Outlier analysis with IQR and different sample size

#1
I'm doing an extreme outlier analysis on the price distribution of the New York Airbnb listings in 2019.
I divided the overall distribution in 15 distributions, grouping them by "room_type" (3 types) and "borough" (5 boroughes): for example, one distribution can be ("Private room", "Queens"), another ("Shared room", "Brooklyn") and so on.
I did this division because obviously the price distribution of ("Entire apartment", "Manhattan") is very different compared to ("Shared room", "Bronkx").
Moreover, because the price distributions are right-skewed and without negative values, i used the median as location metric, and the inter quartile range as dispersion metric.
If i had only one overall distribution i would use the threshold Q3 + 3*IQR as outlier detection.
In the link below you can see that i found the threshold for each of the 15 distributions, but, in order to simplify the analysis i did it considering the distributions as independent. This assumption is not true, because for example if i know that the prices of ("Shared room", "Bronx") increase, also the prices in ("Private room", "Bronx"), increase.

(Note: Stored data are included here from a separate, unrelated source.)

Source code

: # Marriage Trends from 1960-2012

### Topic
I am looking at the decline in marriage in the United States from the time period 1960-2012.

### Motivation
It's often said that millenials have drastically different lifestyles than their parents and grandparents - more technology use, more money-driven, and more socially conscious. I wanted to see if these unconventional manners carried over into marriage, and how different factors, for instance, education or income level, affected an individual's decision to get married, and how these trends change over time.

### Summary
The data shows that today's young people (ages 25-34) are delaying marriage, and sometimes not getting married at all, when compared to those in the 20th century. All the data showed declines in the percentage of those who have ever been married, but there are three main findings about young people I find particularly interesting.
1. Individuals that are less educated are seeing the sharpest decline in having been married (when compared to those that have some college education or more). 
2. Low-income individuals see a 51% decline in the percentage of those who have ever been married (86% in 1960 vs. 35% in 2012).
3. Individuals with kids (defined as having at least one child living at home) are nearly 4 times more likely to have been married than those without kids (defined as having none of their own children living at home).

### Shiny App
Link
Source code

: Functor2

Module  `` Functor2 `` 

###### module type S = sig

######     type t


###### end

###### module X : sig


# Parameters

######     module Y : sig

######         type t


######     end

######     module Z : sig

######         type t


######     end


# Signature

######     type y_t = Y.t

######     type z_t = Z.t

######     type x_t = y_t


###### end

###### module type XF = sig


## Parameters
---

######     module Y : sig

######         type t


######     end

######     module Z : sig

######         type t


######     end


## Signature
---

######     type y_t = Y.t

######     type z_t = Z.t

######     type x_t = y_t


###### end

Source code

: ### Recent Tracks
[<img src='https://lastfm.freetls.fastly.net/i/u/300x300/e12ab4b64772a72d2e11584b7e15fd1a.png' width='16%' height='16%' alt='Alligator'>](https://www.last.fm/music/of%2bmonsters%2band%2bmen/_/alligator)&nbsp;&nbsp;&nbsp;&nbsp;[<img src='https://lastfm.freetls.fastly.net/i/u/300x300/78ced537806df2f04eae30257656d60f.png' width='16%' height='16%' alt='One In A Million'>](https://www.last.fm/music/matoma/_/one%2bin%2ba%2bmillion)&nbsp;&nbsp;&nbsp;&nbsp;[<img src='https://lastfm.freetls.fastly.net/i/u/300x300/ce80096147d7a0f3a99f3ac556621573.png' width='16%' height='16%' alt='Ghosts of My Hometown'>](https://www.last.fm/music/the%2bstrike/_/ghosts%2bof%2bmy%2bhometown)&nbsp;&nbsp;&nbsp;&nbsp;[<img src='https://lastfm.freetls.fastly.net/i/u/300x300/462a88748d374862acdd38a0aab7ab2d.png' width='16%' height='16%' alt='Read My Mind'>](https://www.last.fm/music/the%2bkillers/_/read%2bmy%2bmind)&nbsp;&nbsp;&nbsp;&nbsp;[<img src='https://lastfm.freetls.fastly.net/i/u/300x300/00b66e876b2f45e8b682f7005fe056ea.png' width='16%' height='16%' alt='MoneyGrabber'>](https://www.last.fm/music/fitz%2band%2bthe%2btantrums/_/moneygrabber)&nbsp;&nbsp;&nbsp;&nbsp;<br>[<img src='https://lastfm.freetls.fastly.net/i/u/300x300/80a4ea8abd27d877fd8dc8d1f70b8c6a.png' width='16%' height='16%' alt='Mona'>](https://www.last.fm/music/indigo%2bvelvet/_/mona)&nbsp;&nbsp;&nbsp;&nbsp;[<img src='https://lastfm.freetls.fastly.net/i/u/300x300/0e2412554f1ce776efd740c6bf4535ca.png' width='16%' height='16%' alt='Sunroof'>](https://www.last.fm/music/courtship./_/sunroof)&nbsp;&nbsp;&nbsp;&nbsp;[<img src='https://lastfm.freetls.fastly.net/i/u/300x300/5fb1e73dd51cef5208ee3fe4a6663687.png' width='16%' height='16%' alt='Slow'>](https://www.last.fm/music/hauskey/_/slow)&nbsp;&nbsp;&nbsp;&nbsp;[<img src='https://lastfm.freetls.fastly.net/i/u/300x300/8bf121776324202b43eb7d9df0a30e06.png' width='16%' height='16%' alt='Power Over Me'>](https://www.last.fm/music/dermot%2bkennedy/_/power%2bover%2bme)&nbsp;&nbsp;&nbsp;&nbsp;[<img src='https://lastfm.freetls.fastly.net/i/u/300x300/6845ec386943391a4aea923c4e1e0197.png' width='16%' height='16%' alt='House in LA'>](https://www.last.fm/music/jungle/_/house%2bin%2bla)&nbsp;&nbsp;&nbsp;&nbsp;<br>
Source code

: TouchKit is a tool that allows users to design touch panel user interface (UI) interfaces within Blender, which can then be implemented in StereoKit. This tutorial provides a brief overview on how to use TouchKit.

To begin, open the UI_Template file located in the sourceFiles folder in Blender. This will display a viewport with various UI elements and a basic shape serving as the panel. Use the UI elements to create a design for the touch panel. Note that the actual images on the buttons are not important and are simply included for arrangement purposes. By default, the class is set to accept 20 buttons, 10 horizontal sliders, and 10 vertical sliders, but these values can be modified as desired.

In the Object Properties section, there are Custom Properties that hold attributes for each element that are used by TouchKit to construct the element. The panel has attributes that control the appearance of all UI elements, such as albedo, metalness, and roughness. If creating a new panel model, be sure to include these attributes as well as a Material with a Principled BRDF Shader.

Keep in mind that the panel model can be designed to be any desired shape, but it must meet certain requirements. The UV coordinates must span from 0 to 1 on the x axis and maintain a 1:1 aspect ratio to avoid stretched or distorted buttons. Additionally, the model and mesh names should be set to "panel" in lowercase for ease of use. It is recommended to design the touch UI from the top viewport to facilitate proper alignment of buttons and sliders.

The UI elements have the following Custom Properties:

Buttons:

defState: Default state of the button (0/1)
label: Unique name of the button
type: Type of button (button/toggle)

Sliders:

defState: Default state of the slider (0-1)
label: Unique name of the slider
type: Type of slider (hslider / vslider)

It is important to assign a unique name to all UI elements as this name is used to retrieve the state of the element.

Another problem is that each empirical distribution has different sample sizes.

My question is: does make sense the Q3 + 3*IQR threshold separately calculated for each distribution given that the distributions are not independent and the are different sample sizes?
How can a define a method for the outlier detection in this exploratory descriptive analysis?

If you want to see the problem in more details here the link: https://antonio-catalano.github.io/NY_Airbnb_outliers.html

In the same link you can find even the first part of article (but it's not necessary in order to understand the problem that i highlighted).

In other words: the threshold of Q3 + 3*IQR makes sense if calculated for different but not independent distributions?
Thanks.
 

obh

Active Member
#2
Hi,

Per my understanding, the goal of "removing outliers" is to remove one of the following:
1. Mistake - leaving this mistake will influence the results.
2. Valid value with a very low probability that got into your small sample, and if you do another 10 similar samples you shoudn't get such extreme value.

Why do you want to remove the "outliers"?
If the distribution is right-skewed and you expect to get a long tale, it seems that you try to remove a valid data?

What question do you want to solve after removing the outliers?
 
#3
Hi,

Per my understanding, the goal of "removing outliers" is to remove one of the following:
1. Mistake - leaving this mistake will influence the results.
2. Valid value with a very low probability that got into your small sample, and if you do another 10 similar samples you shoudn't get such extreme value.

Why do you want to remove the "outliers"?
If the distribution is right-skewed and you expect to get a long tale, it seems that you try to remove a valid data?

What question do you want to solve after removing the outliers?
Not sure that outlier detection serves only for those purposes.
I think that it can serve also to "describe" the empirical distribution and if or not it is "well-behaved".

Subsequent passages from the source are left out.